WHAT THE EXERCISE ASKS: Copy every line of the data in which the word "Puppet" occurs.

THE RECORDS:
——

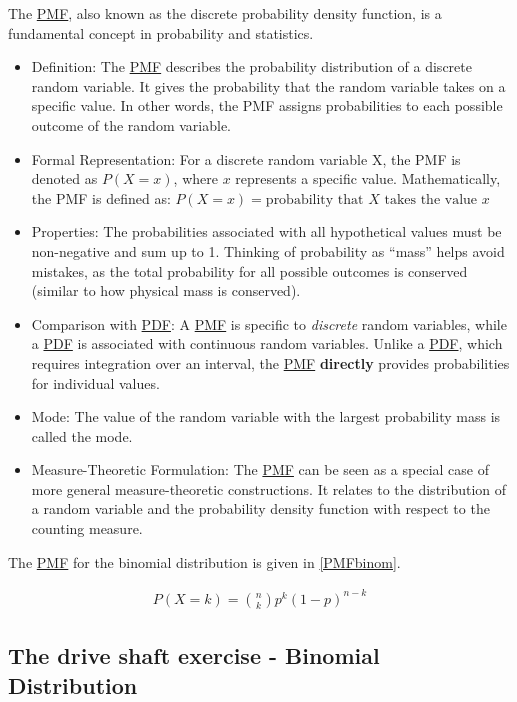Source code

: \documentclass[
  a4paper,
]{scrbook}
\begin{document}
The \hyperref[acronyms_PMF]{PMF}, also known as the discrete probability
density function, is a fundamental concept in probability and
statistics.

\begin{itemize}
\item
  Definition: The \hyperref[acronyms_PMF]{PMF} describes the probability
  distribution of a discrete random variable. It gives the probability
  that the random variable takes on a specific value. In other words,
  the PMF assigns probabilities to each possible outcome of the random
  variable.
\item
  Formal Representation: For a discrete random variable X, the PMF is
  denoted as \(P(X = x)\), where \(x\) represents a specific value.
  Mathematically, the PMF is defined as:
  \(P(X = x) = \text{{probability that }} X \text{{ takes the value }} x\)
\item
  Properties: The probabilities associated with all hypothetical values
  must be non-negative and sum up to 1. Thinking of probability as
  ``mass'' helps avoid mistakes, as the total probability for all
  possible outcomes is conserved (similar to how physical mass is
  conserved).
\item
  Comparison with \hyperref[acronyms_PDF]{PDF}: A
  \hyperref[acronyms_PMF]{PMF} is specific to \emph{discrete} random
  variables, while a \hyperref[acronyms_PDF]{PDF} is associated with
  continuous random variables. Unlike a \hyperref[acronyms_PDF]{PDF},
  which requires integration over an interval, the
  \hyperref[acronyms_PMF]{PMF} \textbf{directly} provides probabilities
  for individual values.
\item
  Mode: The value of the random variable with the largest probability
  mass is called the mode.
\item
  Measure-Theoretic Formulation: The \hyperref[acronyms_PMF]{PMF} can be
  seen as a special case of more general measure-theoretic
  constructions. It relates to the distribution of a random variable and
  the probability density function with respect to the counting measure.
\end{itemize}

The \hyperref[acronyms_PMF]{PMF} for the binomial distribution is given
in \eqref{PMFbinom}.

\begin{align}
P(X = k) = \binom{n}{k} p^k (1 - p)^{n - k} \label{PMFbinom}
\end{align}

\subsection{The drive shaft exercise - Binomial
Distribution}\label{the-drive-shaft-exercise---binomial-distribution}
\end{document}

——

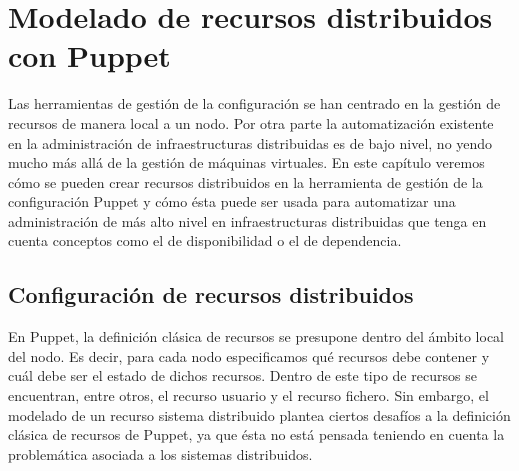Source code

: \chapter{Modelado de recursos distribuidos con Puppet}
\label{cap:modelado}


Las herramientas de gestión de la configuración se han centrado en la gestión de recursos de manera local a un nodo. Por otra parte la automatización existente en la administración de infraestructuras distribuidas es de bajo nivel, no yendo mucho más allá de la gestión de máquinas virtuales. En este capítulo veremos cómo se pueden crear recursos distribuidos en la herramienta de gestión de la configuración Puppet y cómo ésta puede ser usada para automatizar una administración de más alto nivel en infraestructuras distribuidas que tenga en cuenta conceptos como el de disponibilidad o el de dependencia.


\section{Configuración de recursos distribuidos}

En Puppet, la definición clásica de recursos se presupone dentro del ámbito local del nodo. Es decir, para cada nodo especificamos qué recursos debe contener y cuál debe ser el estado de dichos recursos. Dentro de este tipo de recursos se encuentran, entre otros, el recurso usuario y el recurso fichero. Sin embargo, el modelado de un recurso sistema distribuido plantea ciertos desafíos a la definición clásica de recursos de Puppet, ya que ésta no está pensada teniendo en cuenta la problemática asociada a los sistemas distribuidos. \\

——

COMPLETED EXERCISE:
: \chapter{Modelado de recursos distribuidos con Puppet}
Las herramientas de gestión de la configuración se han centrado en la gestión de recursos de manera local a un nodo. Por otra parte la automatización existente en la administración de infraestructuras distribuidas es de bajo nivel, no yendo mucho más allá de la gestión de máquinas virtuales. En este capítulo veremos cómo se pueden crear recursos distribuidos en la herramienta de gestión de la configuración Puppet y cómo ésta puede ser usada para automatizar una administración de más alto nivel en infraestructuras distribuidas que tenga en cuenta conceptos como el de disponibilidad o el de dependencia.
En Puppet, la definición clásica de recursos se presupone dentro del ámbito local del nodo. Es decir, para cada nodo especificamos qué recursos debe contener y cuál debe ser el estado de dichos recursos. Dentro de este tipo de recursos se encuentran, entre otros, el recurso usuario y el recurso fichero. Sin embargo, el modelado de un recurso sistema distribuido plantea ciertos desafíos a la definición clásica de recursos de Puppet, ya que ésta no está pensada teniendo en cuenta la problemática asociada a los sistemas distribuidos. \\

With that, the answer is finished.